Goal of the exercise.
Copy all the data exactly, except the pictures.

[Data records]
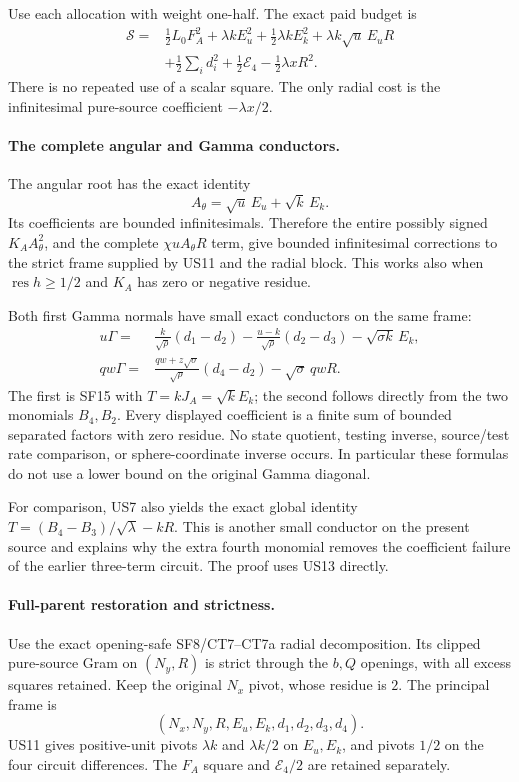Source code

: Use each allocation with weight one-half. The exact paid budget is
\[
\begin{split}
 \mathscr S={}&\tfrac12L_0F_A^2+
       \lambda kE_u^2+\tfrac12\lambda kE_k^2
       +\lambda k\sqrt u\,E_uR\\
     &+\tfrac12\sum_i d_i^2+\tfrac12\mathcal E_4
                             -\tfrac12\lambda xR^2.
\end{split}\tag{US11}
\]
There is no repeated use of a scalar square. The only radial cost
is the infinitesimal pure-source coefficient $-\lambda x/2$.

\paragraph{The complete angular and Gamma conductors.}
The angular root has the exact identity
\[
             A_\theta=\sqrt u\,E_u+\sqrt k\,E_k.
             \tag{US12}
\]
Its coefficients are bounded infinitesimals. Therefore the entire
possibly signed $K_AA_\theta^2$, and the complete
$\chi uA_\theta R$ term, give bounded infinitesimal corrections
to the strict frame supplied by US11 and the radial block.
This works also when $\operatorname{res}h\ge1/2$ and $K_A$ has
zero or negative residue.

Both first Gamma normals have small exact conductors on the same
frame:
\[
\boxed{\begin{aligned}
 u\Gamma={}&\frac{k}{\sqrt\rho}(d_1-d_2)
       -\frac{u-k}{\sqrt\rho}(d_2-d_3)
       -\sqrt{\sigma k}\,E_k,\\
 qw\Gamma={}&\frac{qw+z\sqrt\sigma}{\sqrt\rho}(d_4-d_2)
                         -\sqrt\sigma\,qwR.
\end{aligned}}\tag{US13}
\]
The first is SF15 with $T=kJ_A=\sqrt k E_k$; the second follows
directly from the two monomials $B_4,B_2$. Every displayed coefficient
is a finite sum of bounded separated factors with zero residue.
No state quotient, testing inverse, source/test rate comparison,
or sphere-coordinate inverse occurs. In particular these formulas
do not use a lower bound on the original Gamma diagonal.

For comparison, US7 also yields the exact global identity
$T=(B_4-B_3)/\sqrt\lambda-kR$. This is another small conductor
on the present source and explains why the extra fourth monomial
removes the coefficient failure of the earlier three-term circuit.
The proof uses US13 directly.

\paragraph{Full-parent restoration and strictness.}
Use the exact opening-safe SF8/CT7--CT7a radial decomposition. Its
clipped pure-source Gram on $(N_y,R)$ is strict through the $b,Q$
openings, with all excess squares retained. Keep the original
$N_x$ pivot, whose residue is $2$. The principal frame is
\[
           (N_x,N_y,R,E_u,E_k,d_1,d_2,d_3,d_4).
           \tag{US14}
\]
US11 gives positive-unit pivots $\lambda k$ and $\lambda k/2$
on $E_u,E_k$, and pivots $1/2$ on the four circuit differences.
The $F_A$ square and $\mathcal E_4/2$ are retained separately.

Response area.
Source code

: Use each allocation with weight one-half. The exact paid budget is
\[
\begin{split}
 \mathscr S={}&\tfrac12L_0F_A^2+
       \lambda kE_u^2+\tfrac12\lambda kE_k^2
       +\lambda k\sqrt u\,E_uR\\
     &+\tfrac12\sum_i d_i^2+\tfrac12\mathcal E_4
                             -\tfrac12\lambda xR^2.
\end{split}\tag{US11}
\]
There is no repeated use of a scalar square. The only radial cost
is the infinitesimal pure-source coefficient $-\lambda x/2$.

\paragraph{The complete angular and Gamma conductors.}
The angular root has the exact identity
\[
             A_\theta=\sqrt u\,E_u+\sqrt k\,E_k.
             \tag{US12}
\]
Its coefficients are bounded infinitesimals. Therefore the entire
possibly signed $K_AA_\theta^2$, and the complete
$\chi uA_\theta R$ term, give bounded infinitesimal corrections
to the strict frame supplied by US11 and the radial block.
This works also when $\operatorname{res}h\ge1/2$ and $K_A$ has
zero or negative residue.

Both first Gamma normals have small exact conductors on the same
frame:
\[
\boxed{\begin{aligned}
 u\Gamma={}&\frac{k}{\sqrt\rho}(d_1-d_2)
       -\frac{u-k}{\sqrt\rho}(d_2-d_3)
       -\sqrt{\sigma k}\,E_k,\\
 qw\Gamma={}&\frac{qw+z\sqrt\sigma}{\sqrt\rho}(d_4-d_2)
                         -\sqrt\sigma\,qwR.
\end{aligned}}\tag{US13}
\]
The first is SF15 with $T=kJ_A=\sqrt k E_k$; the second follows
directly from the two monomials $B_4,B_2$. Every displayed coefficient
is a finite sum of bounded separated factors with zero residue.
No state quotient, testing inverse, source/test rate comparison,
or sphere-coordinate inverse occurs. In particular these formulas
do not use a lower bound on the original Gamma diagonal.

For comparison, US7 also yields the exact global identity
$T=(B_4-B_3)/\sqrt\lambda-kR$. This is another small conductor
on the present source and explains why the extra fourth monomial
removes the coefficient failure of the earlier three-term circuit.
The proof uses US13 directly.

\paragraph{Full-parent restoration and strictness.}
Use the exact opening-safe SF8/CT7--CT7a radial decomposition. Its
clipped pure-source Gram on $(N_y,R)$ is strict through the $b,Q$
openings, with all excess squares retained. Keep the original
$N_x$ pivot, whose residue is $2$. The principal frame is
\[
           (N_x,N_y,R,E_u,E_k,d_1,d_2,d_3,d_4).
           \tag{US14}
\]
US11 gives positive-unit pivots $\lambda k$ and $\lambda k/2$
on $E_u,E_k$, and pivots $1/2$ on the four circuit differences.
The $F_A$ square and $\mathcal E_4/2$ are retained separately.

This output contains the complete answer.